Moving Fluoroscopy

To overcome the limitations of marker-based kinematic measurements, which are affected by soft tissue artefacts (Taylor et al., 2005Taylor et al., 2010), tracking fluoroscopic techniques for dynamically imaging internal skeletal structures and metallic implant components have been developed (Foresti, 2009; Zihlmann et al., 2006a; Zihlmann et al., 2006b). The video-fluoroscope c-arm unit was mounted on an automated trolley (maximum acceleration horizontal 9ms-2, maximum velocity horizontal 5ms-1) that allows dynamic tracking of the joint in question. The additional ability of the C-arm to track the joint at up to 1.33ms-1 vertically (maximum vertical acceleration 4ms-2), thus enabling the joint to be tracked throughout several gait cycles of free level and downhill walking as well as stair descent (List et al., 2017b).
The video fluoroscopic image capture was performed using a modified BV Pulsera videofluoroscopy system (Philips Medical Systems, Switzerland) with a field of view of 30.5cm, pulsed image acquisition rate of 25Hz, 8ms radiation time, 1ms shutter time of the CCD-sensor and an image resolution of 1000 x 1000 pixels with a grayscale resolution of 12 bits (Foresti, 2009; List et al., 2012a; List et al., 2012b; Zihlmann et al., 2006a; Zihlmann et al., 2006b).

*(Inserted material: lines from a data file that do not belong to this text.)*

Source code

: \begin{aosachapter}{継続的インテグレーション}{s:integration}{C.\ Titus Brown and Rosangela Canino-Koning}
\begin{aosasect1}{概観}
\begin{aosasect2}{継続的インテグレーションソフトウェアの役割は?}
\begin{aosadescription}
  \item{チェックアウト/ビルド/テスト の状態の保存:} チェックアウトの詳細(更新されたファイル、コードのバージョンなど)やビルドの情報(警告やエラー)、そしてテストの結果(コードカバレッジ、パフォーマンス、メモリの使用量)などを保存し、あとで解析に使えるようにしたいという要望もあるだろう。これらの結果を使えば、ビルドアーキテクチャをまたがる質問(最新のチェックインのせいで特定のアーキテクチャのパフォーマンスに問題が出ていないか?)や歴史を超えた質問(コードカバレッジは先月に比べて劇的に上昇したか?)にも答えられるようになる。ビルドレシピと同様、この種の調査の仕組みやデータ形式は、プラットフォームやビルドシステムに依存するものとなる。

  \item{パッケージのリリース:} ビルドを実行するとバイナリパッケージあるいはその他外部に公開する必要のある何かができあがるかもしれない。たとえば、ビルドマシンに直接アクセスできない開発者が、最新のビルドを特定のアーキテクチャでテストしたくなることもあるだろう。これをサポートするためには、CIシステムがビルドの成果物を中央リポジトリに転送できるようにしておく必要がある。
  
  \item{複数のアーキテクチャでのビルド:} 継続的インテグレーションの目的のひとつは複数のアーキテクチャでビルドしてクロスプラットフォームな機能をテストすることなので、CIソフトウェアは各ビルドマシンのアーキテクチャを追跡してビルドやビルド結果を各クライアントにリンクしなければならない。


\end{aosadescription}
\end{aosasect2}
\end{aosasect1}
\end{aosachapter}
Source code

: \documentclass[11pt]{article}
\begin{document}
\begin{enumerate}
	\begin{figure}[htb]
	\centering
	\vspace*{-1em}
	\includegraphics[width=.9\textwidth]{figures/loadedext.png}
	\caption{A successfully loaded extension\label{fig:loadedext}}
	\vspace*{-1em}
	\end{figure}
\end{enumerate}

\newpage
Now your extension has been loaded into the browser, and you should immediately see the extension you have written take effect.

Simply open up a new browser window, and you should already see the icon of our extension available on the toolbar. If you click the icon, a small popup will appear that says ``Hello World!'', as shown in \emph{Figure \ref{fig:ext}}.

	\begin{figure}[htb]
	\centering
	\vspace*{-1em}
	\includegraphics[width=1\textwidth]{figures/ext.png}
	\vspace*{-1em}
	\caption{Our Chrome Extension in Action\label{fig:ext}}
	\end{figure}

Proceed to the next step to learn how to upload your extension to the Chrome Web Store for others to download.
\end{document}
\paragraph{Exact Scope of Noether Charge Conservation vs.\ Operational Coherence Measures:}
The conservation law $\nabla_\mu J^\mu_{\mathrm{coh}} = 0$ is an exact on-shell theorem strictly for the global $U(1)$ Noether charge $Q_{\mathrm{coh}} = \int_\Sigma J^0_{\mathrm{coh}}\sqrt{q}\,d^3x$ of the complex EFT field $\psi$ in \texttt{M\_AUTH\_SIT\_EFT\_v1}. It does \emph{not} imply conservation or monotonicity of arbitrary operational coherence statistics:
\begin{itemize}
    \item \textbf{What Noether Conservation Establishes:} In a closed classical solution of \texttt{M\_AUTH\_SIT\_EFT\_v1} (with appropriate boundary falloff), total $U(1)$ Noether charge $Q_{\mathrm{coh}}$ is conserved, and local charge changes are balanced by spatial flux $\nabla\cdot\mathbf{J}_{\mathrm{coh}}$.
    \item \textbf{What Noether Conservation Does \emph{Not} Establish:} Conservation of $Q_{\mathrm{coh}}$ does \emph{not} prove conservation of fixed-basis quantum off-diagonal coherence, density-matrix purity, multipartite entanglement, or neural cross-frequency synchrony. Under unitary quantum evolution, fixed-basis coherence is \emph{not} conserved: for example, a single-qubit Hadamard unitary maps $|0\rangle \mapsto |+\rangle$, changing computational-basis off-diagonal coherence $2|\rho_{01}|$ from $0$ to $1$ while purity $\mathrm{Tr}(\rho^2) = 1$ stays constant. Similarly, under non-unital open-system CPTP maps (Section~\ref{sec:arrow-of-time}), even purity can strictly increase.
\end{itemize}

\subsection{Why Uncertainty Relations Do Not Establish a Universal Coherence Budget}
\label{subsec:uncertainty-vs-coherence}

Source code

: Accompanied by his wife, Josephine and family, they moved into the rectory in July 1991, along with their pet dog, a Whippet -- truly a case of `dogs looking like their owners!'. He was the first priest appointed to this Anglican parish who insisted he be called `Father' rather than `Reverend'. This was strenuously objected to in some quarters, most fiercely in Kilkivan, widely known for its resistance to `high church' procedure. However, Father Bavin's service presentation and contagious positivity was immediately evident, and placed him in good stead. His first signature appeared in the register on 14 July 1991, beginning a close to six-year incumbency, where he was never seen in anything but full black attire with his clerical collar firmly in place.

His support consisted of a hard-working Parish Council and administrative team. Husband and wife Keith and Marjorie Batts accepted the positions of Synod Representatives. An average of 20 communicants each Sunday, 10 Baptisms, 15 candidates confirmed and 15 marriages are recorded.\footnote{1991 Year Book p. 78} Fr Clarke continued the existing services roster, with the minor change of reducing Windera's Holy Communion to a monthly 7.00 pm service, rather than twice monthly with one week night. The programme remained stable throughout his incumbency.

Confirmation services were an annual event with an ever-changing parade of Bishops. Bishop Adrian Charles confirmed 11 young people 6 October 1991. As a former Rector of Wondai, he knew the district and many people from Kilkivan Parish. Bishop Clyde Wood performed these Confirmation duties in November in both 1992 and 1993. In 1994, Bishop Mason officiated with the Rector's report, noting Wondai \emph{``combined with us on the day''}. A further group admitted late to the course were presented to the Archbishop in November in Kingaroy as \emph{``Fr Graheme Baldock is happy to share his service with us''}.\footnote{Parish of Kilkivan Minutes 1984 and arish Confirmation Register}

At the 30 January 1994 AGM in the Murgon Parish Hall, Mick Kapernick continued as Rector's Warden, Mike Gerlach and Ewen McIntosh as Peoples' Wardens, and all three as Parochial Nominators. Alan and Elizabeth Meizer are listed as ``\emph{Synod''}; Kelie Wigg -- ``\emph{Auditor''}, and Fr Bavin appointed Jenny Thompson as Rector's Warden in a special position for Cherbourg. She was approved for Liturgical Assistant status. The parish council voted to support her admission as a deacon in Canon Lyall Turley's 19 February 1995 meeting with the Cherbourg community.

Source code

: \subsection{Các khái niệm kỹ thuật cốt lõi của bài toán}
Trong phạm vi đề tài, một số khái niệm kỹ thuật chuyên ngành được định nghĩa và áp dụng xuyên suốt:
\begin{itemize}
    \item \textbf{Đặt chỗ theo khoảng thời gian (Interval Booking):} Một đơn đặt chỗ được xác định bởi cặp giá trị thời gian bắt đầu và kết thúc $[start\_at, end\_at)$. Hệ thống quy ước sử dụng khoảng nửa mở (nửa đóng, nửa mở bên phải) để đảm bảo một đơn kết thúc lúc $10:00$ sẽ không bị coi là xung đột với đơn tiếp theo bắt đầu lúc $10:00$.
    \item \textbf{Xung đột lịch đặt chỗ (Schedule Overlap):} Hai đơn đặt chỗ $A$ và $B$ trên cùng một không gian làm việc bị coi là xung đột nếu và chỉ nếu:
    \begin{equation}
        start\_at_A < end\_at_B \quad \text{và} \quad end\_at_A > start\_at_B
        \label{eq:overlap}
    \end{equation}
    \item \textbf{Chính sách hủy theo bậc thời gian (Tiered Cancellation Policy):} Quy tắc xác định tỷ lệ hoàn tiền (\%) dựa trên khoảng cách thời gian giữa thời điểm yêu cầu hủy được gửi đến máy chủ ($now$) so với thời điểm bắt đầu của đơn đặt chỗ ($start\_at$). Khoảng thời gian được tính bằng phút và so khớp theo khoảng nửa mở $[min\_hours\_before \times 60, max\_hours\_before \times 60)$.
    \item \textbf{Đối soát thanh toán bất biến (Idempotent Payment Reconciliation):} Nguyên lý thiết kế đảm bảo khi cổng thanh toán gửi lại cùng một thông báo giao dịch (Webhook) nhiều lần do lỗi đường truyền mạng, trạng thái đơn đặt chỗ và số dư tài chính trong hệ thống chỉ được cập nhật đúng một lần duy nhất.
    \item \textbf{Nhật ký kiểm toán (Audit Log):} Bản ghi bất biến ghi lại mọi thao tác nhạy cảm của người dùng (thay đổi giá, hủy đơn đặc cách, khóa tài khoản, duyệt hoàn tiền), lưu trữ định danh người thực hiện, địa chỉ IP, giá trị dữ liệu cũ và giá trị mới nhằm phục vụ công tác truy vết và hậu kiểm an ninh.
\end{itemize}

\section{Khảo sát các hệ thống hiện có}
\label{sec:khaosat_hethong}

Image distortion of the videofluoroscopic images was eliminated by a local correction algorithm (Foresti, 2009: List et al., 2012a; List et al., 2012b) using a reference grid containing approximately 1300 beads. Since the position of the beads relative to one another was known, the projection of the reference grid was restored by means of a polynomial approximation. The projection parameters of the videofluoroscopic system (focal distance and location of the principle point in the image plane) were determined using a least-squares optimization, which was based on five images of a calibration tube (300mm long with two Plexiglas® plates). At well defined positions (accuracy: ±0.03mm), each plate was filled with either 12 or 13 metal pellets, providing a total of 25 correspondence points.
Once the projection parameters of the fluoroscope were determined, its orientation and location relative to the video-photogrammetric system were determined (Foresti, 2009; List et al., 2017b). Here, the grid used for the image distortion correction was also equipped with six reflective markers screwed at predefined positions. The grid was rotated and displaced into multiple poses, with radiographs of the grid’s beads and simultaneous assessment of the marker positions allowing the relationship between their local coordinate systems to be determined. In order to determine the projection matrix, a least squares optimization was used to find the orientation and position of the fluoroscopy system relative to the origin of the video-photogrammetric set-up. Optical markers were additionally fixed to the C-arm of the moving fluoroscope to allow the position of the moving fluoroscope to be continually determined and referenced to the global lab coordinate system.
2D/3D registration of the 2D fluoroscopic images was performed by fitting CAD models of the implant components. The registration algorithm was based on the approach developed by Burckhardt et al., 2005, in which the pose of the 3D implant CAD models was determined through fitting a synthetic image of the CAD model to the fluoroscopic image by minimizing the difference in gradient magnitudes as well as pixel gray values within the region of interest defined by a slightly enlarged outline contour, to create the optimal matching scenario for each time point. Registration errors, assessed for a similar TKA, were <1 degree for all rotations, <1mm for in-plane and <3mm for out-of-plane translations (Foresti, 2009). The output is the 3D pose of the tibial and femoral components relative to the lab or image intensifier coordinate systems according to Grood and Suntay (1983).